Polatuzumab vedotin is an antibody–drug conjugate consisting of an ant i-CD79b monoclonal antibody and the microtubule-disrupting agent, monomethyl auristatin E42,60. A phase i study by Palanca-Wessels et al.31 examined the safety and efficacy of polatuzumab vedotin in 40 patients with r/r dlbcl. Median age in those patients was 67 years, 88% had received 3 or more prior therapies, 78% were refractory to their last therapy, and 33% had undergone stem-cell transplantation. The orr and cr rates were, respectively, 56% and 16%, with a median dor of 5.2 months. After a median follow-up of 4.3 months, the median pfs was 5.0 months. The most frequent grade 3 or greater aes in patients with nhl treated at the single-agent recommended dose (n = 45) were neutropenia (40%), anemia (11%), and peripheral neuropathy (9%).

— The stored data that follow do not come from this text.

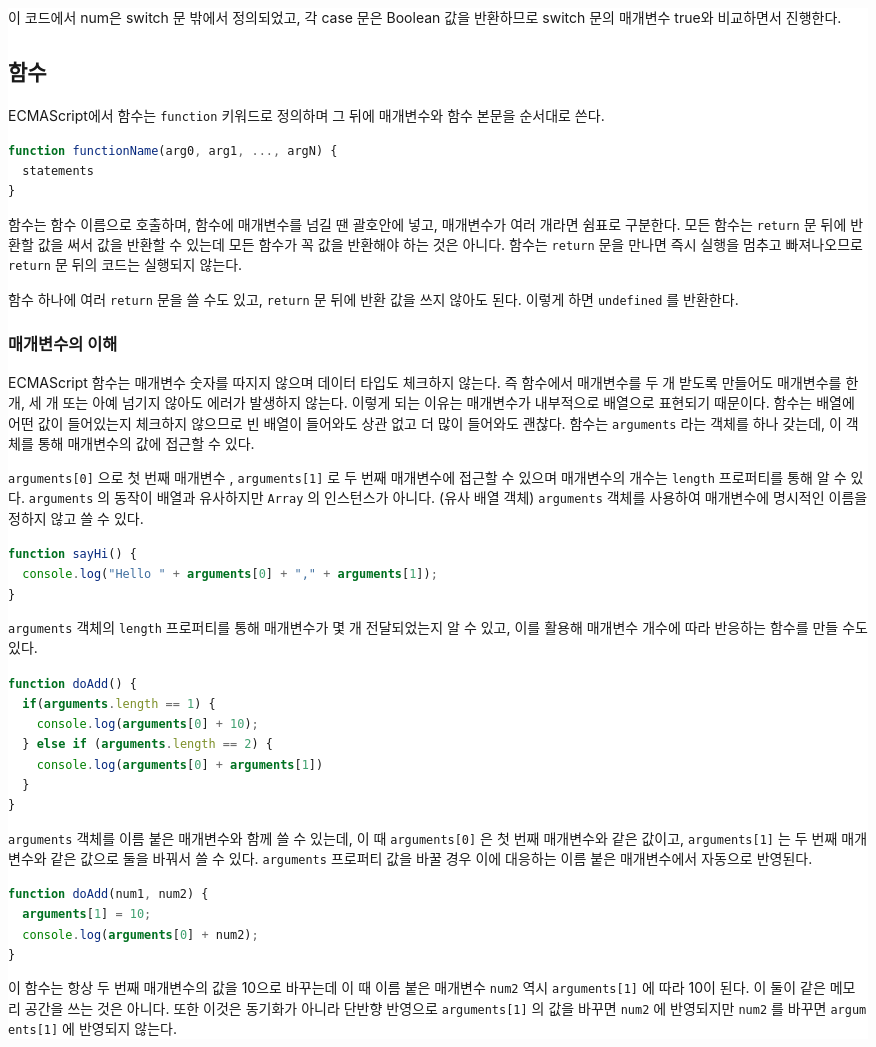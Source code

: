 이 코드에서 num은 switch 문 밖에서 정의되었고, 각 case 문은 Boolean 값을 반환하므로 switch 문의 매개변수 true와 비교하면서 진행한다.

## 함수

ECMAScript에서 함수는 `function` 키워드로 정의하며 그 뒤에 매개변수와 함수 본문을 순서대로 쓴다.

```javascript
function functionName(arg0, arg1, ..., argN) {
  statements
}
```

함수는 함수 이름으로 호출하며, 함수에 매개변수를 넘길 땐 괄호안에 넣고, 매개변수가 여러 개라면 쉼표로 구분한다. 모든 함수는 `return` 문 뒤에 반환할 값을 써서 값을 반환할 수 있는데 모든 함수가 꼭 값을 반환해야 하는 것은 아니다. 함수는 `return` 문을 만나면 즉시 실행을 멈추고 빠져나오므로 `return` 문 뒤의 코드는 실행되지 않는다.

함수 하나에 여러 `return` 문을 쓸 수도 있고, `return` 문 뒤에 반환 값을 쓰지 않아도 된다. 이렇게 하면 `undefined` 를 반환한다.

### 매개변수의 이해

ECMAScript 함수는 매개변수 숫자를 따지지 않으며 데이터 타입도 체크하지 않는다. 즉 함수에서 매개변수를 두 개 받도록 만들어도 매개변수를 한 개, 세 개 또는 아예 넘기지 않아도 에러가 발생하지 않는다. 이렇게 되는 이유는 매개변수가 내부적으로 배열으로 표현되기 때문이다. 함수는 배열에 어떤 값이 들어있는지 체크하지 않으므로 빈 배열이 들어와도 상관 없고 더 많이 들어와도 괜찮다. 함수는 `arguments` 라는 객체를 하나 갖는데, 이 객체를 통해 매개변수의 값에 접근할 수 있다.

`arguments[0]` 으로 첫 번째 매개변수 , `arguments[1]` 로 두 번째 매개변수에 접근할 수 있으며 매개변수의 개수는 `length` 프로퍼티를 통해 알 수 있다. `arguments` 의 동작이 배열과 유사하지만 `Array` 의 인스턴스가 아니다. (유사 배열 객체) `arguments`  객체를 사용하여 매개변수에 명시적인 이름을 정하지 않고 쓸 수 있다.

```javascript
function sayHi() {
  console.log("Hello " + arguments[0] + "," + arguments[1]);
}
```

`arguments` 객체의 `length` 프로퍼티를 통해 매개변수가 몇 개 전달되었는지 알 수 있고, 이를 활용해 매개변수 개수에 따라 반응하는 함수를 만들 수도 있다.

```javascript
function doAdd() {
  if(arguments.length == 1) {
    console.log(arguments[0] + 10);
  } else if (arguments.length == 2) {
    console.log(arguments[0] + arguments[1])
  }
}
```

`arguments` 객체를 이름 붙은 매개변수와 함께 쓸 수 있는데, 이 때 `arguments[0]` 은 첫 번째 매개변수와 같은 값이고, `arguments[1]` 는 두 번째 매개변수와 같은 값으로 둘을 바꿔서 쓸 수 있다. `arguments` 프로퍼티 값을 바꿀 경우 이에 대응하는 이름 붙은 매개변수에서 자동으로 반영된다.

```javascript
function doAdd(num1, num2) {
  arguments[1] = 10;
  console.log(arguments[0] + num2);
}
```

이 함수는 항상 두 번째 매개변수의 값을 10으로 바꾸는데 이 때 이름 붙은 매개변수 `num2` 역시 `arguments[1]` 에 따라 10이 된다. 이 둘이 같은 메모리 공간을 쓰는 것은 아니다. 또한 이것은 동기화가 아니라 단반향 반영으로 `arguments[1]` 의 값을 바꾸면 `num2` 에 반영되지만 `num2` 를 바꾸면 `arguments[1]` 에 반영되지 않는다.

The combination of polatuzumab vedotin and br is being compared with br alone in an ongoing phase ii trial, which included a randomized port ion of 80 transplantation-ineligible patients with r/r dlbcl42,43,60. Within the randomized portion, median age was 67 years, 73% had received 2 or more prior therapies, and 75% were refractory to their last treatment43. Rates of cr by positron-emission tomography were significantly higher in the polatuzumab vedotin–br group than in the group receiving br alone (40% vs. 18%, p = 0.026)43. The orr and dor—45% and 10.3 months respectively in the polatuzumab vedotin–br group—were superior to those in the group receiving br alone (18% and 4.1 months respectively). After a median follow-up of 22.3 months, the median pfs and os were also superior in the polatuzumab vedotin–br group (pfs: 7.6 months vs. 2.0 months with br alone, p < 0.0001; os: 12.4 months vs. 4.7 months with br alone, p = 0.0023).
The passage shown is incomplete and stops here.